What’s more, the information being given out about probation is disingenuous and misleading at the very least. The public needs to understand and be better informed about what is happening, and the true position of probation in terms of its significant role and the value of the profession must be represented more truthfully.
In fact there is no evidence at all that the government has listened to the many reasoned and critical responses submitted during the ‘Transforming Rehabilitation’ consultation exercise and instead are determined to plough on with privatisation. Alan Travis at The Guardian outlines what is proposed:-
More than 50,000 short-sentence prisoners a year are to be given new 12-month compulsory supervision orders under rehabilitation plans run by private companies and charities to be announced by the justice secretary, Chris Grayling.
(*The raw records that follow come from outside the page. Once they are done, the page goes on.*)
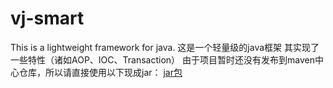 # vj-smart
This is a lightweight framework for java.
这是一个轻量级的java框架
其实现了一些特性（诸如AOP、IOC、Transaction）
由于项目暂时还没有发布到maven中心仓库，所以请直接使用以下现成jar：
[jar包](http://www.ixiaopeng.cn/#/home/detail/vjb14f12eb151d1997f6091869102a41)
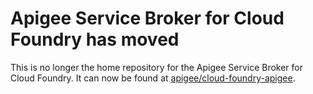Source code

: # **Apigee Service Broker for Cloud Foundry has moved**

This is no longer the home repository for the Apigee Service Broker for Cloud Foundry. It can now be found at [apigee/cloud-foundry-apigee](https://github.com/apigee/cloud-foundry-apigee).
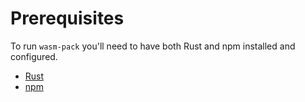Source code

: # Prerequisites

To run `wasm-pack` you'll need to have both Rust and npm installed and configured.

- [Rust](./rust.html)
- [npm](./npm.html)
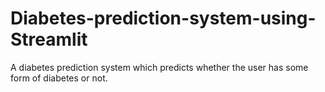 # Diabetes-prediction-system-using-Streamlit
A diabetes prediction system which predicts whether the user has some form of diabetes or not.
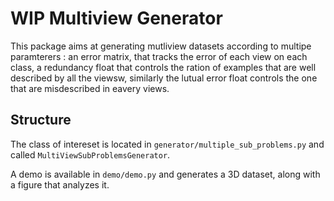 # WIP Multiview Generator

This package aims at generating mutliview datasets according to multipe paramterers : 
an error matrix, that tracks the error of each view on each class, a redundancy float that controls the ration of examples that are well described by all the viewsw, 
similarly the lutual error float controls the one that are misdescribed in eavery views.

## Structure    

The class of intereset is located in ``generator/multiple_sub_problems.py`` and called ``MultiViewSubProblemsGenerator``. 

A demo is available in ``demo/demo.py`` and generates a 3D dataset, along with a figure that analyzes it.   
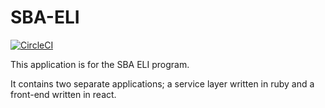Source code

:# SBA-ELI
[![CircleCI](https://circleci.com/gh/FearlessSolutions/sba-eli/tree/master.svg?style=shield&circle-token=8dcf3fbddd4ce3a76a04b9048d26e7a42d3f653f)](https://circleci.com/gh/FearlessSolutions/sba-eli/tree/master)

This application is for the SBA ELI program.

It contains two separate applications; a service layer written in ruby and a front-end written in react.
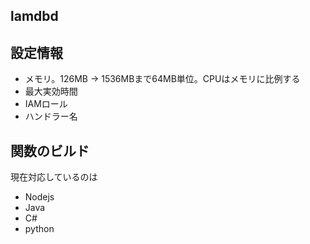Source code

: ## lamdbd
## 設定情報
- メモリ。126MB -> 1536MBまで64MB単位。CPUはメモリに比例する
- 最大実効時間
- IAMロール
- ハンドラー名

## 関数のビルド
現在対応しているのは

- Nodejs
- Java
- C#
- python
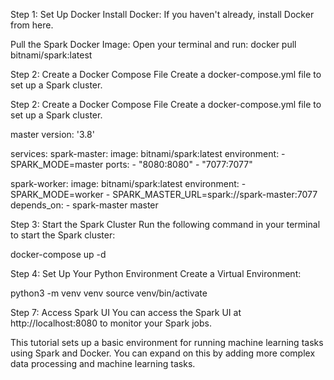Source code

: 
Step 1: Set Up Docker
Install Docker: If you haven't already, install Docker from here.

Pull the Spark Docker Image: Open your terminal and run:
docker pull bitnami/spark:latest

Step 2: Create a Docker Compose File
Create a docker-compose.yml file to set up a Spark cluster.


Step 2: Create a Docker Compose File
Create a docker-compose.yml file to set up a Spark cluster.

master
version: '3.8'

services:
  spark-master:
    image: bitnami/spark:latest
    environment:
      - SPARK_MODE=master
    ports:
      - "8080:8080"
      - "7077:7077"

  spark-worker:
    image: bitnami/spark:latest
    environment:
      - SPARK_MODE=worker
      - SPARK_MASTER_URL=spark://spark-master:7077
    depends_on:
      - spark-master
master

Step 3: Start the Spark Cluster
Run the following command in your terminal to start the Spark cluster:

docker-compose up -d

Step 4: Set Up Your Python Environment
Create a Virtual Environment:

python3 -m venv venv
source venv/bin/activate


Step 7: Access Spark UI
You can access the Spark UI at http://localhost:8080 to monitor your Spark jobs.

This tutorial sets up a basic environment for running machine learning tasks using Spark and Docker. You can expand on this by adding more complex data processing and machine learning tasks.

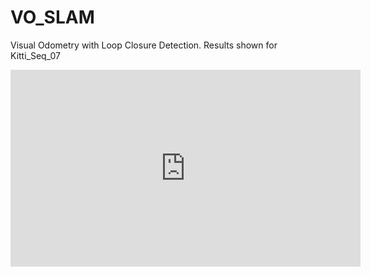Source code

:# VO_SLAM
Visual Odometry with Loop Closure Detection.
Results shown for Kitti_Seq_07

<iframe width="560" height="315"
src="https://drive.google.com/open?id=1_w51v4onteh5xx_1Jwbd-n2RYs4AjrPI" 
frameborder="0" 
allowfullscreen></iframe>
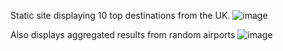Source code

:Static site displaying 10 top destinations from the UK.
![image](https://user-images.githubusercontent.com/67023385/115119732-d494ba80-9fa1-11eb-949f-94f316d7eda8.png)

Also displays aggregated results from random airports
![image](https://user-images.githubusercontent.com/67023385/115119814-35bc8e00-9fa2-11eb-812c-5a18398c0f89.png)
Ministry of Justice officials say the plans – which could prevent former prisoners from moving to a different area and subject them to compulsory tests for class B drugs such as cannabis – represent the most significant change to short custodial sentences in a decade.
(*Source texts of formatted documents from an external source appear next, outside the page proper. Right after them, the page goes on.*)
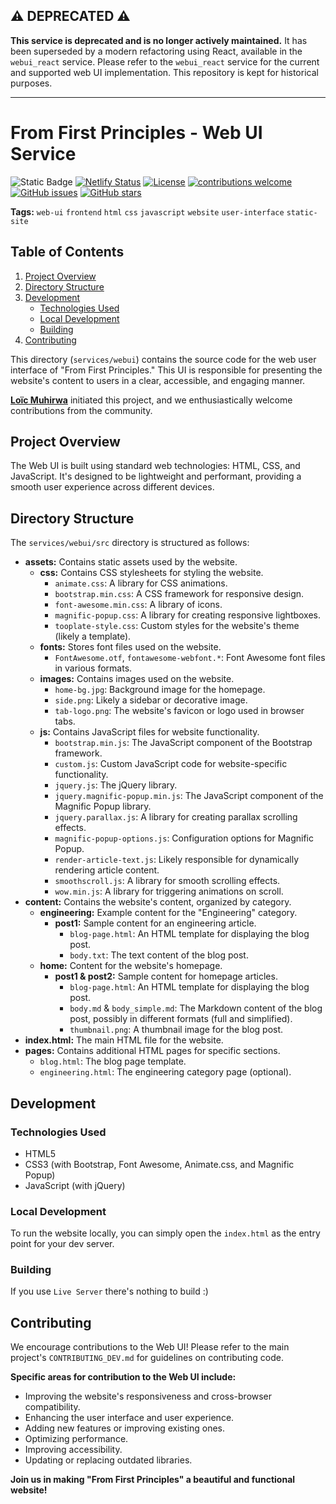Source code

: ## ⚠️ DEPRECATED ⚠️

**This service is deprecated and is no longer actively maintained.** It has been superseded by a modern refactoring using React, available in the `webui_react` service. Please refer to the `webui_react` service for the current and supported web UI implementation. This repository is kept for historical purposes.

---

# From First Principles - Web UI Service

![Static Badge](https://img.shields.io/badge/build-passing-brightgreen)
[![Netlify Status](https://api.netlify.com/api/v1/badges/cf0167e8-ec88-47b7-975d-031ba60a0934/deploy-status)](https://app.netlify.com/sites/gorgeous-figolla-bf7c9d/deploys)
[![License](https://img.shields.io/badge/License-Apache%202.0-orange.svg)](https://opensource.org/licenses/Apache-2.0)
[![contributions welcome](https://img.shields.io/badge/contributions-welcome-brightgreen.svg?style=flat)](https://github.com/justmeloic/From-First-Principles/issues)
[![GitHub issues](https://img.shields.io/github/issues/justmeloic/From-First-Principles)](https://github.com/justmeloic/From-First-Principles/issues)
[![GitHub stars](https://img.shields.io/github/stars/justmeloic/From-First-Principles)](https://github.com/justmeloic/From-First-Principles/stargazers)

**Tags:** `web-ui` `frontend` `html` `css` `javascript` `website` `user-interface` `static-site`

## Table of Contents

1.  [Project Overview](#project-overview)
2.  [Directory Structure](#directory-structure)
3.  [Development](#development)
    - [Technologies Used](#technologies-used)
    - [Local Development](#local-development)
    - [Building](#building)
4.  [Contributing](#contributing)

This directory (`services/webui`) contains the source code for the web user interface of "From First Principles." This UI is responsible for presenting the website's content to users in a clear, accessible, and engaging manner.

**[Loïc Muhirwa](https://github.com/justmeloic/)** initiated this project, and we enthusiastically welcome contributions from the community.

## Project Overview <a name="project-overview"></a>

The Web UI is built using standard web technologies: HTML, CSS, and JavaScript. It's designed to be lightweight and performant, providing a smooth user experience across different devices.

## Directory Structure <a name="directory-structure"></a>

The `services/webui/src` directory is structured as follows:

- **assets:** Contains static assets used by the website.
  - **css:** Contains CSS stylesheets for styling the website.
    - `animate.css`: A library for CSS animations.
    - `bootstrap.min.css`: A CSS framework for responsive design.
    - `font-awesome.min.css`: A library of icons.
    - `magnific-popup.css`: A library for creating responsive lightboxes.
    - `tooplate-style.css`: Custom styles for the website's theme (likely a template).
  - **fonts:** Stores font files used on the website.
    - `FontAwesome.otf`, `fontawesome-webfont.*`: Font Awesome font files in various formats.
  - **images:** Contains images used on the website.
    - `home-bg.jpg`: Background image for the homepage.
    - `side.png`: Likely a sidebar or decorative image.
    - `tab-logo.png`: The website's favicon or logo used in browser tabs.
  - **js:** Contains JavaScript files for website functionality.
    - `bootstrap.min.js`: The JavaScript component of the Bootstrap framework.
    - `custom.js`: Custom JavaScript code for website-specific functionality.
    - `jquery.js`: The jQuery library.
    - `jquery.magnific-popup.min.js`: The JavaScript component of the Magnific Popup library.
    - `jquery.parallax.js`: A library for creating parallax scrolling effects.
    - `magnific-popup-options.js`: Configuration options for Magnific Popup.
    - `render-article-text.js`: Likely responsible for dynamically rendering article content.
    - `smoothscroll.js`: A library for smooth scrolling effects.
    - `wow.min.js`: A library for triggering animations on scroll.
- **content:** Contains the website's content, organized by category.
  - **engineering:** Example content for the "Engineering" category.
    - **post1:** Sample content for an engineering article.
      - `blog-page.html`: An HTML template for displaying the blog post.
      - `body.txt`: The text content of the blog post.
  - **home:** Content for the website's homepage.
    - **post1 & post2:** Sample content for homepage articles.
      - `blog-page.html`: An HTML template for displaying the blog post.
      - `body.md` & `body_simple.md`: The Markdown content of the blog post, possibly in different formats (full and simplified).
      - `thumbnail.png`: A thumbnail image for the blog post.
- **index.html:** The main HTML file for the website.
- **pages:** Contains additional HTML pages for specific sections.
  - `blog.html`: The blog page template.
  - `engineering.html`: The engineering category page (optional).

## Development <a name="development"></a>

### Technologies Used <a name="technologies-used"></a>

- HTML5
- CSS3 (with Bootstrap, Font Awesome, Animate.css, and Magnific Popup)
- JavaScript (with jQuery)

### Local Development <a name="local-development"></a>

To run the website locally, you can simply open the `index.html` as the entry point for your dev server.

### Building <a name="building"></a>

If you use `Live Server` there's nothing to build :)

## Contributing <a name="contributing"></a>

We encourage contributions to the Web UI! Please refer to the main project's `CONTRIBUTING_DEV.md` for guidelines on contributing code.

**Specific areas for contribution to the Web UI include:**

- Improving the website's responsiveness and cross-browser compatibility.
- Enhancing the user interface and user experience.
- Adding new features or improving existing ones.
- Optimizing performance.
- Improving accessibility.
- Updating or replacing outdated libraries.

**Join us in making "From First Principles" a beautiful and functional website!**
The 12-month period of statutory supervision by companies such as G4S or Serco on payment-by-results contracts will apply to all offenders sent to prison for under two years, including petty criminals jailed just for a few days for offences such as non-payment of a fine.
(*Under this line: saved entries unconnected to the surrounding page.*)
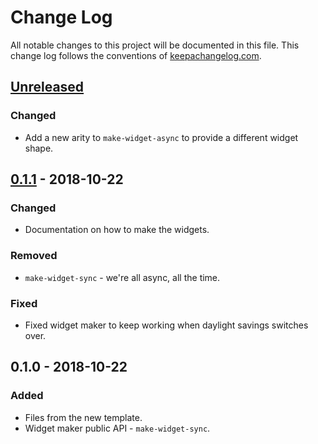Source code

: # Change Log
All notable changes to this project will be documented in this file. This change log follows the conventions of [keepachangelog.com](http://keepachangelog.com/).

## [Unreleased]
### Changed
- Add a new arity to `make-widget-async` to provide a different widget shape.

## [0.1.1] - 2018-10-22
### Changed
- Documentation on how to make the widgets.

### Removed
- `make-widget-sync` - we're all async, all the time.

### Fixed
- Fixed widget maker to keep working when daylight savings switches over.

## 0.1.0 - 2018-10-22
### Added
- Files from the new template.
- Widget maker public API - `make-widget-sync`.

[Unreleased]: https://github.com/your-name/comblo/compare/0.1.1...HEAD
[0.1.1]: https://github.com/your-name/comblo/compare/0.1.0...0.1.1
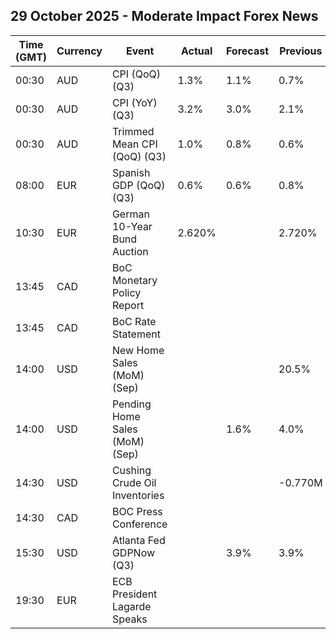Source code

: ## 29 October 2025 - Moderate Impact Forex News

| Time (GMT) | Currency | Event | Actual | Forecast | Previous |
|------|----------|-------|--------|----------|----------|
| 00:30 | AUD | CPI (QoQ) (Q3) | 1.3% | 1.1% | 0.7% |
| 00:30 | AUD | CPI (YoY) (Q3) | 3.2% | 3.0% | 2.1% |
| 00:30 | AUD | Trimmed Mean CPI (QoQ) (Q3) | 1.0% | 0.8% | 0.6% |
| 08:00 | EUR | Spanish GDP (QoQ) (Q3) | 0.6% | 0.6% | 0.8% |
| 10:30 | EUR | German 10-Year Bund Auction | 2.620% |  | 2.720% |
| 13:45 | CAD | BoC Monetary Policy Report |  |  |  |
| 13:45 | CAD | BoC Rate Statement |  |  |  |
| 14:00 | USD | New Home Sales (MoM) (Sep) |  |  | 20.5% |
| 14:00 | USD | Pending Home Sales (MoM) (Sep) |  | 1.6% | 4.0% |
| 14:30 | USD | Cushing Crude Oil Inventories |  |  | -0.770M |
| 14:30 | CAD | BOC Press Conference |  |  |  |
| 15:30 | USD | Atlanta Fed GDPNow (Q3) |  | 3.9% | 3.9% |
| 19:30 | EUR | ECB President Lagarde Speaks |  |  |  |
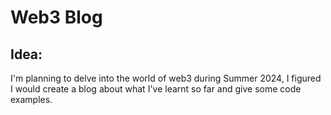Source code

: # Web3 Blog

## Idea:

I'm planning to delve into the world of web3 during Summer 2024, I figured I would create a blog about what I've learnt so far and give some code examples.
Now offering support for the short-term prisoner has long been felt ‘a good idea’, but successive government’s have not been willing to fund the Probation Service to undertake this work. Instead it’s going to be handed to private contractors and given what is being proposed, I’d like to wish them the best of luck. Given the sheer numbers involved and with many prisoners feeling very uncooperative indeed, having done their ‘time’, G4S and Serco, are going to need it! I can hear it now “A week for non-payment and 12 months supervision, wearing a tag AND drug tests FFS?! You can f*** off! Oh boy, is this a recipe for disaster…
The article goes on:-
Grayling’s offender rehabilitation bill, to be published today [thurs], will introduce powers to require released offenders to undergo compulsory drug tests for cannabis for the first time while they are living in the community under supervision. Those who test positive will face penalties and be required to attend appointments with the drug treatment services.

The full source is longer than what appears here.